Stored data entries
━━━━━━━━━━━━━━━━
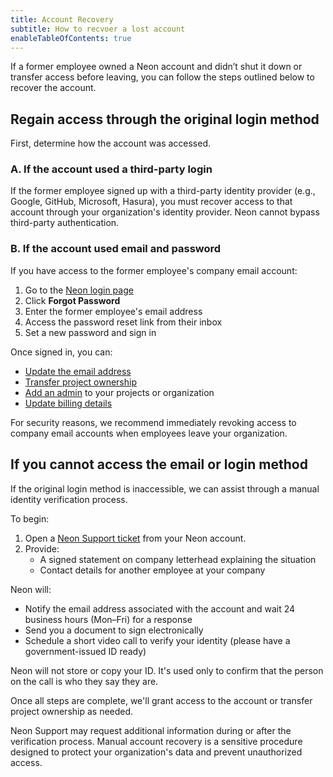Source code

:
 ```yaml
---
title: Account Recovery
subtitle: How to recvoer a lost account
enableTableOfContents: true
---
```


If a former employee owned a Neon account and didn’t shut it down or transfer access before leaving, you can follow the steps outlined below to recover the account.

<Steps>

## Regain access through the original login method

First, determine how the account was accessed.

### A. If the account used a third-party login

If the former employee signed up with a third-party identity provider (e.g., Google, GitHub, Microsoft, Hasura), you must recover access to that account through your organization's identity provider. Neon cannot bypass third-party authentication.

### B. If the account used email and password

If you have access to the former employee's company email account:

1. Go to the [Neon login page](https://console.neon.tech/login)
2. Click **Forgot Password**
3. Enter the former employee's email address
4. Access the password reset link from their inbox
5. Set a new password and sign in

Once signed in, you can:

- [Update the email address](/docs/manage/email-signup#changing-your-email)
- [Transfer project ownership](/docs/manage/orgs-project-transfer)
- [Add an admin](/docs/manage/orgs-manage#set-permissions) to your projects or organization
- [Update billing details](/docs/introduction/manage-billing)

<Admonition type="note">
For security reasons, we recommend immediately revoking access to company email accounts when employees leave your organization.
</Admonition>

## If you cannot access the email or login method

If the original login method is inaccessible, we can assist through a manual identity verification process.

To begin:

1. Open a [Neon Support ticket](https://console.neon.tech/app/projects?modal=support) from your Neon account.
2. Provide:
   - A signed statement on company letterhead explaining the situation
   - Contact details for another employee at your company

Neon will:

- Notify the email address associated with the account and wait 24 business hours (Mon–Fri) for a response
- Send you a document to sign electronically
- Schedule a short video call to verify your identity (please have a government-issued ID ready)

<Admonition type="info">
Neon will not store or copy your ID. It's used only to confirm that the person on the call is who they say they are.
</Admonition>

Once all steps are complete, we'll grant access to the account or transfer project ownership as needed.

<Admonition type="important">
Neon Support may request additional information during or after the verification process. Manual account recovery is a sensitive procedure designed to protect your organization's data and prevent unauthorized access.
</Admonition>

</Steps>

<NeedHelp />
━━━━━━━━━━━━━━━━
ABOUT THIS EXERCISE | Would you reproduce the lines above exactly, without carrying over the pictures?

EXERCISE ANSWER |
Source code

:
 ```yaml
---
title: Account Recovery
subtitle: How to recvoer a lost account
enableTableOfContents: true
---
```


If a former employee owned a Neon account and didn’t shut it down or transfer access before leaving, you can follow the steps outlined below to recover the account.

<Steps>

## Regain access through the original login method

First, determine how the account was accessed.

### A. If the account used a third-party login

If the former employee signed up with a third-party identity provider (e.g., Google, GitHub, Microsoft, Hasura), you must recover access to that account through your organization's identity provider. Neon cannot bypass third-party authentication.

### B. If the account used email and password

If you have access to the former employee's company email account:

1. Go to the [Neon login page](https://console.neon.tech/login)
2. Click **Forgot Password**
3. Enter the former employee's email address
4. Access the password reset link from their inbox
5. Set a new password and sign in

Once signed in, you can:

- [Update the email address](/docs/manage/email-signup#changing-your-email)
- [Transfer project ownership](/docs/manage/orgs-project-transfer)
- [Add an admin](/docs/manage/orgs-manage#set-permissions) to your projects or organization
- [Update billing details](/docs/introduction/manage-billing)

<Admonition type="note">
For security reasons, we recommend immediately revoking access to company email accounts when employees leave your organization.
</Admonition>

## If you cannot access the email or login method

If the original login method is inaccessible, we can assist through a manual identity verification process.

To begin:

1. Open a [Neon Support ticket](https://console.neon.tech/app/projects?modal=support) from your Neon account.
2. Provide:
   - A signed statement on company letterhead explaining the situation
   - Contact details for another employee at your company

Neon will:

- Notify the email address associated with the account and wait 24 business hours (Mon–Fri) for a response
- Send you a document to sign electronically
- Schedule a short video call to verify your identity (please have a government-issued ID ready)

<Admonition type="info">
Neon will not store or copy your ID. It's used only to confirm that the person on the call is who they say they are.
</Admonition>

Once all steps are complete, we'll grant access to the account or transfer project ownership as needed.

<Admonition type="important">
Neon Support may request additional information during or after the verification process. Manual account recovery is a sensitive procedure designed to protect your organization's data and prevent unauthorized access.
</Admonition>

</Steps>

<NeedHelp />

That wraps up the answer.